**Exercise instructions**
Within the entries below, find the portion that opens with the line containing "- Performance analysis and optimization notes" and closes with the line containing "- Implemented efficient". Retype that portion exactly and only.

**Source information**
[Start of Attachment]

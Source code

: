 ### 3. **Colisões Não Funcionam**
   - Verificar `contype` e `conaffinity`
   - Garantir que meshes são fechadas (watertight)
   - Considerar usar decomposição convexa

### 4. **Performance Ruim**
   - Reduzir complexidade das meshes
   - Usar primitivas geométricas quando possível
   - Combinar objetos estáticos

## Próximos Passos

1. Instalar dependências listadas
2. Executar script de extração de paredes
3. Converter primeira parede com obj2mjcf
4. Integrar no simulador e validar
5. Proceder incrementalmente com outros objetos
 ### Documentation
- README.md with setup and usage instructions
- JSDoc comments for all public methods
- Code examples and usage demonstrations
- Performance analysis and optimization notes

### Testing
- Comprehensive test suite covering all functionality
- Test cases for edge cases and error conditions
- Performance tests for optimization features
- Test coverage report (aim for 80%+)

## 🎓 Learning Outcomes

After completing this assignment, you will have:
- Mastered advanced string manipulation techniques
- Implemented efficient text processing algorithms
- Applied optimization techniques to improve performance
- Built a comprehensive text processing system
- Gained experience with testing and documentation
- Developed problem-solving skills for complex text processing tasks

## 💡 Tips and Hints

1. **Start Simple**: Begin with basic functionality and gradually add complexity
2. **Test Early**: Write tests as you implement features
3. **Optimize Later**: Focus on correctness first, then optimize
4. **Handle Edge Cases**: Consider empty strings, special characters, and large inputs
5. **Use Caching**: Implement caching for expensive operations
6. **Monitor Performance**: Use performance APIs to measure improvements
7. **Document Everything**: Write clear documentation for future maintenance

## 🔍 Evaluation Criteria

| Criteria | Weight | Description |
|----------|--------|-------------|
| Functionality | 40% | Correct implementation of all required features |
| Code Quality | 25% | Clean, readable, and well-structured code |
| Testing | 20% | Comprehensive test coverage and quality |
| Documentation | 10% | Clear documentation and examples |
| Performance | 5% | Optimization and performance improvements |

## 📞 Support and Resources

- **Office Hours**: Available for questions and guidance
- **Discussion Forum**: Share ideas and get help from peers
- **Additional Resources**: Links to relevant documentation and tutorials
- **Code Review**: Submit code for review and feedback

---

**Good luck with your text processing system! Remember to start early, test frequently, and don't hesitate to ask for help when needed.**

[End of Attachment]

**Answer to the exercise**
- Performance analysis and optimization notes

### Testing
- Comprehensive test suite covering all functionality
- Test cases for edge cases and error conditions
- Performance tests for optimization features
- Test coverage report (aim for 80%+)

## 🎓 Learning Outcomes

After completing this assignment, you will have:
- Mastered advanced string manipulation techniques
- Implemented efficient text processing algorithms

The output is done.